*** Opening MATERIAL TO PROCESS ***

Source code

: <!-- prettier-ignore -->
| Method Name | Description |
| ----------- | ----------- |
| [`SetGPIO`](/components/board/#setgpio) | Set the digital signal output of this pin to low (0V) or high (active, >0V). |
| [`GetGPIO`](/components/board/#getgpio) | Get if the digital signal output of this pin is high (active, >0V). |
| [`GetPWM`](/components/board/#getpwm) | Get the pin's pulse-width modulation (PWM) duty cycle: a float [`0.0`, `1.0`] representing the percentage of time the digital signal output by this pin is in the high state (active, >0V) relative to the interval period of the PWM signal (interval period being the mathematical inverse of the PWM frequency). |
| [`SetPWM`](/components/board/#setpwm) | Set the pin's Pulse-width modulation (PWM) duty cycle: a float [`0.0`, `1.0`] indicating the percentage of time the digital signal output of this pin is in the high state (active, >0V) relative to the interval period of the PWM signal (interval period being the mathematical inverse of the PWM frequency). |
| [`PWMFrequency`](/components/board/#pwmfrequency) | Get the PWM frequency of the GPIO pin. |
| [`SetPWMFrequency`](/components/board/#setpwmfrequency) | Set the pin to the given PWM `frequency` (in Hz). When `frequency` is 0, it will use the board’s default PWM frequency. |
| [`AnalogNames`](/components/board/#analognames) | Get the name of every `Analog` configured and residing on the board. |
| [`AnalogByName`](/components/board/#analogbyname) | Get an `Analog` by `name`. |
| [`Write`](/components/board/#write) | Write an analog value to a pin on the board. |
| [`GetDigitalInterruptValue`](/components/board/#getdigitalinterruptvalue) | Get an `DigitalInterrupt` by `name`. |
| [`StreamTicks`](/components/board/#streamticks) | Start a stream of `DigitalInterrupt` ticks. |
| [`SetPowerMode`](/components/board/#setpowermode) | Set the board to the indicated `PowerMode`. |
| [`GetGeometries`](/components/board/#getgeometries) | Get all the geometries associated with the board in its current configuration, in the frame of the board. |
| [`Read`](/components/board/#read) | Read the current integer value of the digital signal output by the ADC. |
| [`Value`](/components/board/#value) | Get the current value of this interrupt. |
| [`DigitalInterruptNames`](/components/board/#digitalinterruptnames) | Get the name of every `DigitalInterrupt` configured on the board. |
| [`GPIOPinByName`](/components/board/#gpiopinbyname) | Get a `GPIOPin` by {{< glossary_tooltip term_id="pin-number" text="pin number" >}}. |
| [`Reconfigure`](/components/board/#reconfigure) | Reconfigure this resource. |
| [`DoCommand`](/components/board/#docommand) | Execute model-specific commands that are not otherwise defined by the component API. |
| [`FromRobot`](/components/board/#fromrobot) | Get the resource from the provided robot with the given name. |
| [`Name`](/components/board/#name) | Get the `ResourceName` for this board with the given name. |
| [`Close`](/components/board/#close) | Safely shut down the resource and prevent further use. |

*** Closing MATERIAL TO PROCESS ***

#### [EXERCISE GOAL]
Read the entries above and find each line holding the word "duty". Copy it out.

#### [TASK RESPONSE]
| [`GetPWM`](/components/board/#getpwm) | Get the pin's pulse-width modulation (PWM) duty cycle: a float [`0.0`, `1.0`] representing the percentage of time the digital signal output by this pin is in the high state (active, >0V) relative to the interval period of the PWM signal (interval period being the mathematical inverse of the PWM frequency). |
| [`SetPWM`](/components/board/#setpwm) | Set the pin's Pulse-width modulation (PWM) duty cycle: a float [`0.0`, `1.0`] indicating the percentage of time the digital signal output of this pin is in the high state (active, >0V) relative to the interval period of the PWM signal (interval period being the mathematical inverse of the PWM frequency). |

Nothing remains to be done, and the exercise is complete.